№2, 1997/Теория литературы

Две лекции. Вступительная заметка и публикация Е. М. Лысенко

Публикуемый ниже текст представляет собой магнитофонную запись лекций «Поэтическое и художественное» и «Выразительное», прочитанных моим мужем Леонидом Ефимовичем Пинским, замечательным педагогом и литературоведом, в 1972 году для друзей. Хотя статьи Л. Е. неоднократно печатались в «Вопросах литературы», однако со времени его смерти прошло уже более пятнадцати лет, и, вероятно, будет нелишним напомнить читателям журнала о его литературоведческих трудах.
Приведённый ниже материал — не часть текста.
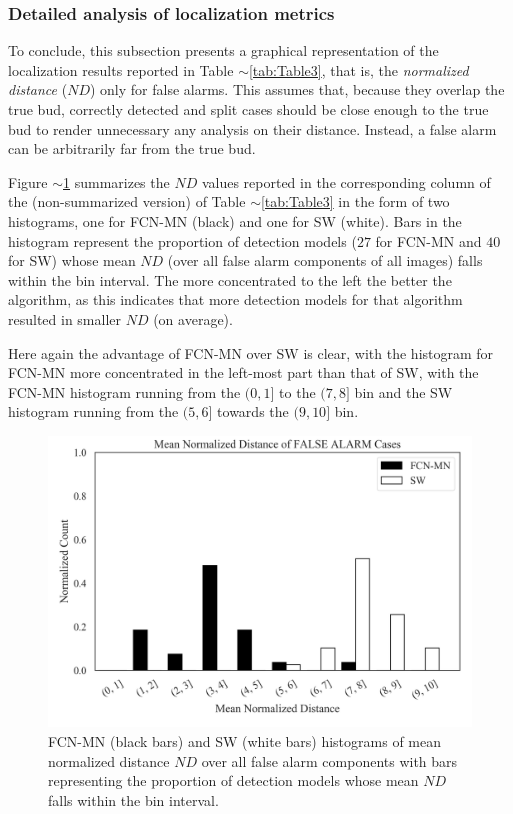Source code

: \documentclass[a4paper,authoryear,review]{elsarticle}
\begin{document}
	\subsubsection{Detailed analysis of localization metrics}
	
	To conclude, this subsection presents a graphical representation of the localization results reported in Table $\sim$\ref{tab:Table3}, that is,  the \emph{normalized distance} ($ND$) only for false alarms. This assumes that, because they overlap the true bud, correctly detected and split cases should be close enough to the true bud to render unnecessary any analysis on their distance. Instead, a false alarm can be arbitrarily far from the true bud. 
	
	Figure $\sim$\ref{fig:Figure7} summarizes the $ND$ values reported in the corresponding column of the (non-summarized version) of Table $\sim$\ref{tab:Table3} in the form of two histograms, one for FCN-MN (black) and one for SW (white).  Bars in the histogram represent the proportion of detection models ($27$ for FCN-MN and $40$ for SW) whose mean $ND$ (over all false alarm components of all images) falls within the bin interval. The more concentrated to the left the better the algorithm, as this indicates that more detection models for that algorithm resulted in smaller $ND$ (on average).
	
	Here again the advantage of FCN-MN over SW is clear, with the histogram for FCN-MN more concentrated in the left-most part than that of SW, with the FCN-MN histogram running from the $(0,1]$ to the $(7,8]$ bin and the SW histogram running from the $(5,6]$ towards the $(9,10]$ bin. 
	
	\begin{figure}%
		\centering
		\includegraphics[width=\textwidth]{figures/Figure7.png}%
		\caption{
			FCN-MN (black bars) and SW (white bars) histograms of mean normalized distance $ND$ over all false alarm components with bars representing the proportion of detection models whose mean $ND$ falls within the bin interval.
		}
		\label{fig:Figure7}
	\end{figure}
	
\end{document}
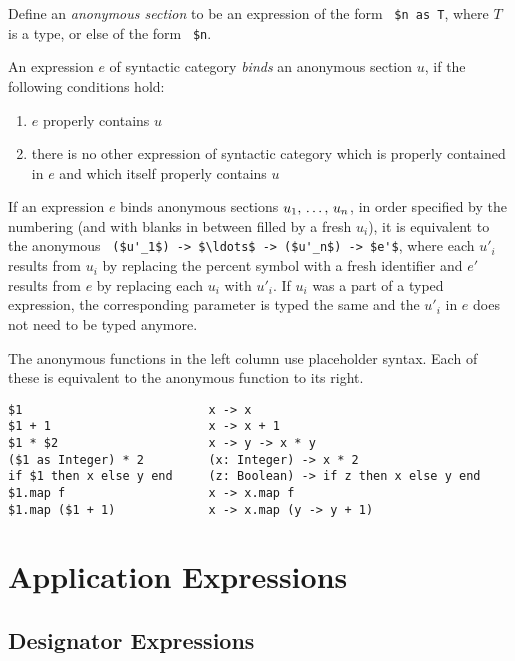 Define an {\em anonymous section} to be an expression of the form ~\lstinline[mathescape=false]!$n as T!, where $T$ is a type, or else of the form ~\lstinline[mathescape=false]!$n!. 

An expression $e$ of syntactic category  {\em binds} an anonymous section $u$, if the following conditions hold:
\begin{enumerate}
  \item $e$ properly contains $u$
  \item there is no other expression of syntactic category  which is properly contained in $e$ and which itself properly contains $u$
\end{enumerate}

If an expression $e$ binds anonymous sections $u_1 ,\, \ldots ,\, u_n$, in order specified by the numbering (and with blanks in between filled by a fresh $u_i$), it is equivalent to the anonymous ~\lstinline!($u'_1$) -> $\ldots$ -> ($u'_n$) -> $e'$!, where each $u'_i$ results from $u_i$ by replacing the percent symbol with a fresh identifier and $e'$ results from $e$ by replacing each $u_i$ with $u'_i$. If $u_i$ was a part of a typed expression, the corresponding parameter is typed the same and the $u'_i$ in $e$ does not need to be typed anymore. 

\example The anonymous functions in the left column use placeholder syntax. Each of these is equivalent to the anonymous function to its right. 
\begin{lstlisting}[mathescape=false]
$1                          x -> x
$1 + 1                      x -> x + 1
$1 * $2                     x -> y -> x * y
($1 as Integer) * 2         (x: Integer) -> x * 2
if $1 then x else y end     (z: Boolean) -> if z then x else y end
$1.map f                    x -> x.map f
$1.map ($1 + 1)             x -> x.map (y -> y + 1)
\end{lstlisting} 






\section{Application Expressions}







\subsection{Designator Expressions}
\label{sec:designators}

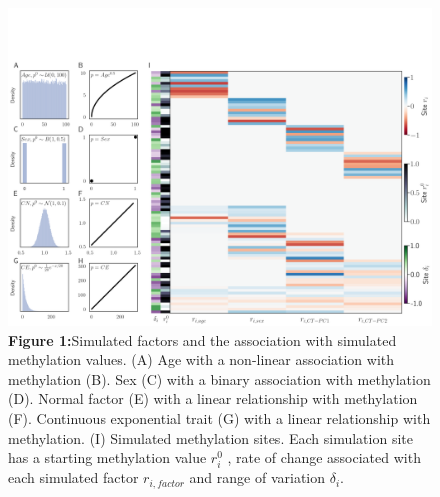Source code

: \documentclass{article}
\begin{document}
{\begin{center}
    \begin{figure}
    \includegraphics[scale=.25]{Figures/Figure1.png}    
    \footnotesize
    \caption*{\small \textbf{Figure 1:}Simulated factors and the association with simulated methylation values. (A) Age with a non-linear association with methylation 
(B). Sex (C) with a binary association with methylation (D). Normal factor (E) with a linear relationship with methylation (F). Continuous exponential
 trait (G) with a linear relationship with methylation. (I) Simulated methylation sites. Each simulation site has a starting methylation value $r^0_i$ ,
  rate of change associated with each simulated factor $r_{i, factor}$ and range of variation $\delta_i$.}
    \end{figure}
\end{center}

}
\end{document}
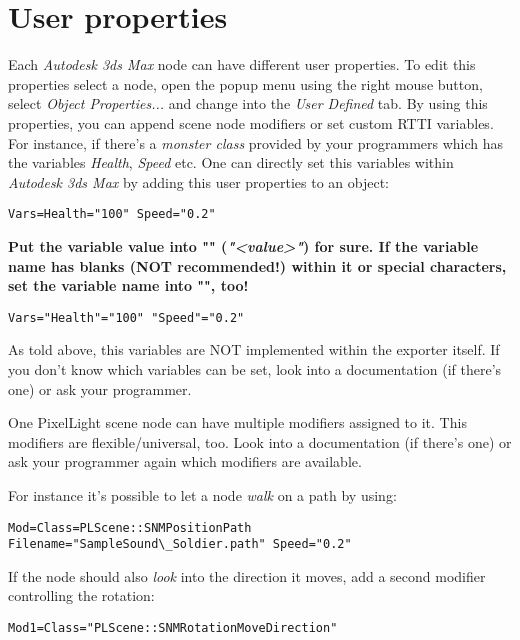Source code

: \chapter{User properties}
Each \emph{Autodesk 3ds Max} node can have different user properties. To edit this properties select a node, open the popup menu using the right mouse button, select \emph{Object Properties...} and change into the \emph{User Defined} tab. By using this properties, you can append scene node modifiers or set custom RTTI variables. For instance, if there's a \emph{monster class} provided by your programmers which has the variables \emph{Health}, \emph{Speed} etc. One can directly set this variables within \emph{Autodesk 3ds Max} by adding this user properties to an object:

\begin{lstlisting}[caption=Setting scene node variables]
Vars=Health="100" Speed="0.2"
\end{lstlisting}

\textbf{Put the variable value into "" (\emph{"<value>"}) for sure. If the variable name has blanks (NOT recommended!) within it or special characters, set the variable name into "", too!}

\begin{lstlisting}[caption=Setting scene node variables safely]
Vars="Health"="100" "Speed"="0.2"
\end{lstlisting}

As told above, this variables are NOT implemented within the exporter itself. If you don't know which variables can be set, look into a documentation (if there's one) or ask your programmer.

One PixelLight scene node can have multiple modifiers assigned to it. This modifiers are flexible/universal, too. Look into a documentation (if there's one) or ask your programmer again which modifiers are available.

For instance it's possible to let a node \emph{walk} on a path by using:

\begin{lstlisting}[caption=Path scene node modifier]
Mod=Class=PLScene::SNMPositionPath Filename="SampleSound\_Soldier.path" Speed="0.2"
\end{lstlisting}

If the node should also \emph{look} into the direction it moves, add a second modifier controlling the rotation:

\begin{lstlisting}[caption=Look into movement direction scene node modifier]
Mod1=Class="PLScene::SNMRotationMoveDirection"
\end{lstlisting}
Л. Е. Пинский – автор работ о Данте, Вийоне, Рабле, Эразме Роттердамском, Бальтасаре Грасиане, об испанском плутовском романе, о Мандельштаме и других классиках мировой литературы, ряда теоретических статей, помещенных также в энциклопедических изданиях (БСЭ, КЛЭ, ЛЭС). Его книги «Реализм эпохи Возрождения» (1961), «Шекспир. Основные начала драматургии» (1971) и посмертно изданный «Магистральный сюжет» (1989) вошли в основной фонд российского литературоведения.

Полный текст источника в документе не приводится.